[RECORDS FOR PROCESSING Boundary: Start]

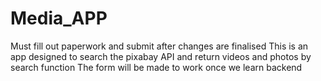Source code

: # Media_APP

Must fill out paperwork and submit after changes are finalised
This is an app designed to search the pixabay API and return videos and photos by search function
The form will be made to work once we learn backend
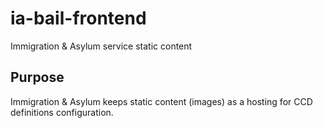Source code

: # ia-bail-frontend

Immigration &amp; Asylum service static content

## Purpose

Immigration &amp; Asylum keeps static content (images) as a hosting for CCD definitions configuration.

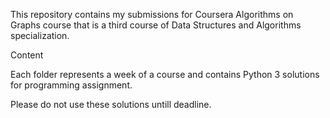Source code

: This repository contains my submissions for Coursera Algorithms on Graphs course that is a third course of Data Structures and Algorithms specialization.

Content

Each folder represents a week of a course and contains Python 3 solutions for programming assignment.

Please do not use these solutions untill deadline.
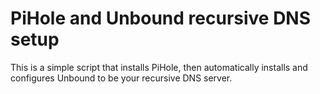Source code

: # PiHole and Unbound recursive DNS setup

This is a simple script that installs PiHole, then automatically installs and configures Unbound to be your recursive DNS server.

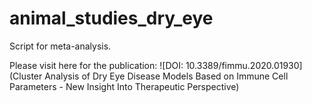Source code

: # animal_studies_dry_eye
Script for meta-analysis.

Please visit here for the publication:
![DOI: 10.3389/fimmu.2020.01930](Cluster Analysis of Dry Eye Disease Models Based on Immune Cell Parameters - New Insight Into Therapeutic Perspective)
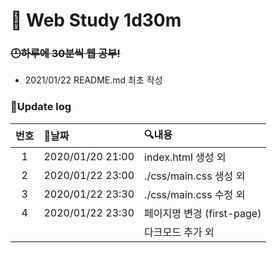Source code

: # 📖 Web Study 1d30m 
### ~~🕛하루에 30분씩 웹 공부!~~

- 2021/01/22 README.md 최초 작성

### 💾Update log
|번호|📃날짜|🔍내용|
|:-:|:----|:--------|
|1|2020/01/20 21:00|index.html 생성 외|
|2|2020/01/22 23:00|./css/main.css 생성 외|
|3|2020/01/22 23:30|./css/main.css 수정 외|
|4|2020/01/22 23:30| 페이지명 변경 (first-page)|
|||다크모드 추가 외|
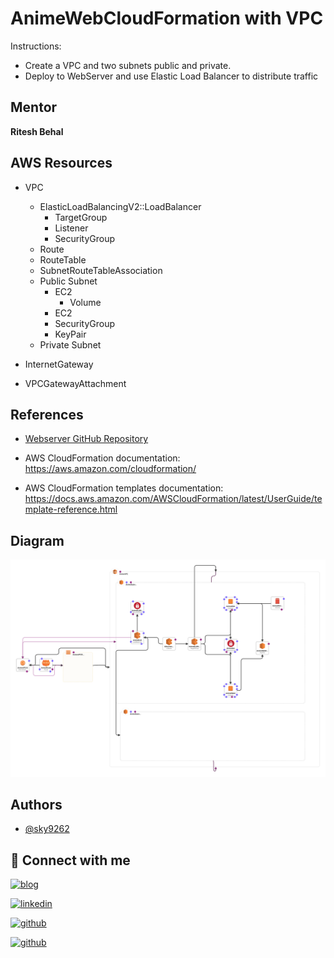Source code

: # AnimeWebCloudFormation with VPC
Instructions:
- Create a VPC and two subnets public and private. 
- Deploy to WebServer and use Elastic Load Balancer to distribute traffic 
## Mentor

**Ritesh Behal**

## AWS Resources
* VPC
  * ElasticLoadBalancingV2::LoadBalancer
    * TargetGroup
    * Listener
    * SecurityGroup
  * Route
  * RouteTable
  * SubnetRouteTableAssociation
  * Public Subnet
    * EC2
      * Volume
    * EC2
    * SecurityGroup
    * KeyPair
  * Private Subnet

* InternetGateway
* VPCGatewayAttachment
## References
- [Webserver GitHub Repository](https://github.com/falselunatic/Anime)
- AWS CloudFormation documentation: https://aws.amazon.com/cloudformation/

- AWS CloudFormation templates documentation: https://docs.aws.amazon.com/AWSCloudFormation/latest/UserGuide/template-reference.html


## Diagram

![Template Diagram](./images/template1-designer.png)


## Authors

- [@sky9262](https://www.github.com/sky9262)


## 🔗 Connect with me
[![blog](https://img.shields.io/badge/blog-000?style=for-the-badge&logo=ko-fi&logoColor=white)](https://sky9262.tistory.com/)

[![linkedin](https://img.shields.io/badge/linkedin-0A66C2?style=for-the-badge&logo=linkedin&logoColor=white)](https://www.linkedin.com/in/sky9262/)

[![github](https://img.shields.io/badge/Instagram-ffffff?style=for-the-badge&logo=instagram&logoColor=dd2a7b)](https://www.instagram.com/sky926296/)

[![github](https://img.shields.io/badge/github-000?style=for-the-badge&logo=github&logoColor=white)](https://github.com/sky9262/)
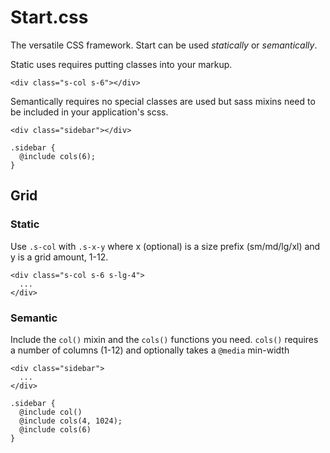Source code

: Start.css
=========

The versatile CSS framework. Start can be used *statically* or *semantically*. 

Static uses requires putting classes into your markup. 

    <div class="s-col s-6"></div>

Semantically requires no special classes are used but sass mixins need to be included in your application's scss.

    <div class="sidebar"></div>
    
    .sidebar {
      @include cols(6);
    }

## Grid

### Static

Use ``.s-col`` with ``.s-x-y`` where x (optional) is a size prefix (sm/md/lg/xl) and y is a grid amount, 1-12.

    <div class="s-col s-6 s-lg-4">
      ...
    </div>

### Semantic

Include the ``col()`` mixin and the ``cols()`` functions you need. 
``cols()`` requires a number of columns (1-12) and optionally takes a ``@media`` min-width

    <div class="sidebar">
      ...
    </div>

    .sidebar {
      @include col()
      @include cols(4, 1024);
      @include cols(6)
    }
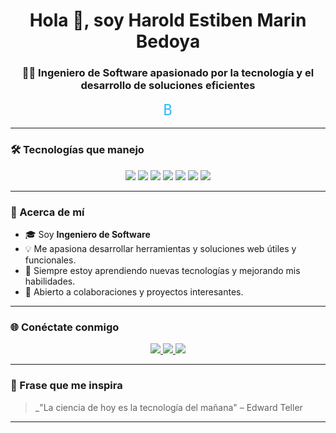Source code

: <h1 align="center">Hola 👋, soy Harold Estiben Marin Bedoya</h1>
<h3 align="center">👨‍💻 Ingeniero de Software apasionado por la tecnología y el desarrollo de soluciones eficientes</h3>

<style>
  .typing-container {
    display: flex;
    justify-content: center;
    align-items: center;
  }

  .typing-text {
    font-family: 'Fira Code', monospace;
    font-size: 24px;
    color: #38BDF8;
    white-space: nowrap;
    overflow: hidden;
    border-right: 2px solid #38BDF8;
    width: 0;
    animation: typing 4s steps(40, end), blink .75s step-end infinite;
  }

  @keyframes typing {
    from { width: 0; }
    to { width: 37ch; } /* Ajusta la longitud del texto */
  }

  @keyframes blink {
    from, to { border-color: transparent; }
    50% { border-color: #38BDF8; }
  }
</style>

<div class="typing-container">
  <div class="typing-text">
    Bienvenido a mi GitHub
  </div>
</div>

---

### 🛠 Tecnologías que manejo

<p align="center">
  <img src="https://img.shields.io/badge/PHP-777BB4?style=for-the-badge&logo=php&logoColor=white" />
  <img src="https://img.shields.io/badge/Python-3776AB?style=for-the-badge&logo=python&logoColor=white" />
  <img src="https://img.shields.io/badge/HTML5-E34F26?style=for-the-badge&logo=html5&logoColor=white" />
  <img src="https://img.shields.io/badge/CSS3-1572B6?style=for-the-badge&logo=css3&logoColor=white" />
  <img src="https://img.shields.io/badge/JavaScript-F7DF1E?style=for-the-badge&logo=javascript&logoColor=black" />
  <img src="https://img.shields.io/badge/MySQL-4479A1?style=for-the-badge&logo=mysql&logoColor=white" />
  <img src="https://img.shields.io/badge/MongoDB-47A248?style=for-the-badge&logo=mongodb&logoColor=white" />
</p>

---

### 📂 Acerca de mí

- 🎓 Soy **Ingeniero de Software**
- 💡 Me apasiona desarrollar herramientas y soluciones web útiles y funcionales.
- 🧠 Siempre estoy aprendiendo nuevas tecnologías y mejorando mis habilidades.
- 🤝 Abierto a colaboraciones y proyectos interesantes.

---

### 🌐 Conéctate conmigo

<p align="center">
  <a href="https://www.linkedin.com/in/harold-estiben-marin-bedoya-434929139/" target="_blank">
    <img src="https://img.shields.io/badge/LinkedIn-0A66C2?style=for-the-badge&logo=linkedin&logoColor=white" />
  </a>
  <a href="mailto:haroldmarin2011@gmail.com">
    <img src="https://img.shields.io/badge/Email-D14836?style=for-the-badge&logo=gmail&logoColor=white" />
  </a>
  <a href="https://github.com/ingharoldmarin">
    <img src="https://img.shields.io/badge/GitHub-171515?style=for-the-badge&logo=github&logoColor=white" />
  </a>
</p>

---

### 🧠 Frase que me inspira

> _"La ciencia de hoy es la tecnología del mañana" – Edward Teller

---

[RECORDS FOR PROCESSING Boundary: End]

In the entries above, find each line with the word "gmail" and show it.

● ANSWER BELOW:
  <a href="mailto:haroldmarin2011@gmail.com">
    <img src="https://img.shields.io/badge/Email-D14836?style=for-the-badge&logo=gmail&logoColor=white" />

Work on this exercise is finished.